1. What are natural numbers?
Ans. Natural numbers are a set of positive numbers that are used for counting or ordering objects. They start from 1 and continue infinitely: 1, 2, 3, 4, 5, ...
2. What are whole numbers?
Ans. Whole numbers include all the natural numbers along with zero (0). They are non-negative integers and do not include fractions or decimals: 0, 1, 2, 3, 4, ...
3. What are integers?
Ans. Integers are a set of numbers that include all the whole numbers along with their negative counterparts and zero. They can be positive, negative, or zero: ..., -3, -2, -1, 0, 1, 2, 3, ...
4. What are rational numbers?
Ans. Rational numbers are numbers that can be expressed as a fraction or ratio of two integers. They can be positive, negative, or zero, and can include both terminating and repeating decimals: 1/2, -3/4, 0.25, -1.333...

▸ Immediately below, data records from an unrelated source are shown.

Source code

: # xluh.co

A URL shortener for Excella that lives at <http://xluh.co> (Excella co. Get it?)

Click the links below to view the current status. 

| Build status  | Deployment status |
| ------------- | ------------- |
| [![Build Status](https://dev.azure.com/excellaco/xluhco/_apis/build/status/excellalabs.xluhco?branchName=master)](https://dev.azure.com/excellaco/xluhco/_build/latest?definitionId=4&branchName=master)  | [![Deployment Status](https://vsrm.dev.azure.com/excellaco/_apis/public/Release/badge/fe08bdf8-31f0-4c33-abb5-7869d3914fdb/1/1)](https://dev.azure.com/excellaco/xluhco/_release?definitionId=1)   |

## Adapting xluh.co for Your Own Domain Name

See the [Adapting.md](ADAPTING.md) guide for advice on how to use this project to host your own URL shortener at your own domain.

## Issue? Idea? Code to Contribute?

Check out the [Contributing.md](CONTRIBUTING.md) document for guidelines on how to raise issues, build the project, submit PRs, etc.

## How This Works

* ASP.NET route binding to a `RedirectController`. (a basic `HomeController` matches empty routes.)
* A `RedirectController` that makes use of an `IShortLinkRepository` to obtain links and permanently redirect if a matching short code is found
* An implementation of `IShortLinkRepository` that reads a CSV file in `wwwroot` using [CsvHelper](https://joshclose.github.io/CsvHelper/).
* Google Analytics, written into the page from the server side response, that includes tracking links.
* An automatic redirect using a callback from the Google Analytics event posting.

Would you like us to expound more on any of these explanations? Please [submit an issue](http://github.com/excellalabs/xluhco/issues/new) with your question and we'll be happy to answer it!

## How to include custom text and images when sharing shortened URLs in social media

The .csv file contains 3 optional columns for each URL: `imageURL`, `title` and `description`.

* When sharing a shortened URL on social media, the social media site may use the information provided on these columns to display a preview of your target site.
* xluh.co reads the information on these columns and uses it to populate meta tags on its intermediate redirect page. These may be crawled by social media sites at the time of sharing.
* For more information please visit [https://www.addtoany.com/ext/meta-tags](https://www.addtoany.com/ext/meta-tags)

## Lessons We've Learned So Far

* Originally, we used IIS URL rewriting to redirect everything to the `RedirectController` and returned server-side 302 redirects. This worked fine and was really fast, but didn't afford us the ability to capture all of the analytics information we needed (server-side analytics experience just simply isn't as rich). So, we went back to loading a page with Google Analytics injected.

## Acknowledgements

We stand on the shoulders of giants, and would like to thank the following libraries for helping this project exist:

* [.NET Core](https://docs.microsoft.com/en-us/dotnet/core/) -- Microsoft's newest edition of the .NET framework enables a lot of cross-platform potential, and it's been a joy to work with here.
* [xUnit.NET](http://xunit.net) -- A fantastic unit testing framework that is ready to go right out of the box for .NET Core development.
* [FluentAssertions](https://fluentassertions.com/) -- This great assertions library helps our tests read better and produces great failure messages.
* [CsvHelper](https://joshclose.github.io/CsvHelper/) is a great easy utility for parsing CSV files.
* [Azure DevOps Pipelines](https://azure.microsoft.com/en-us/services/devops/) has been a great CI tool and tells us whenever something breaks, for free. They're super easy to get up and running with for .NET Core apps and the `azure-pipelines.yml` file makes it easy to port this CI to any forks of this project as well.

5. How are rational numbers different from other types of numbers?
Ans. Rational numbers differ from other types of numbers because they can be expressed as fractions or ratios. Unlike natural numbers, whole numbers, and integers, rational numbers can include decimals that either terminate or repeat. Rational numbers encompass a broader range of numbers, including both positive and negative fractions, integers, and zero.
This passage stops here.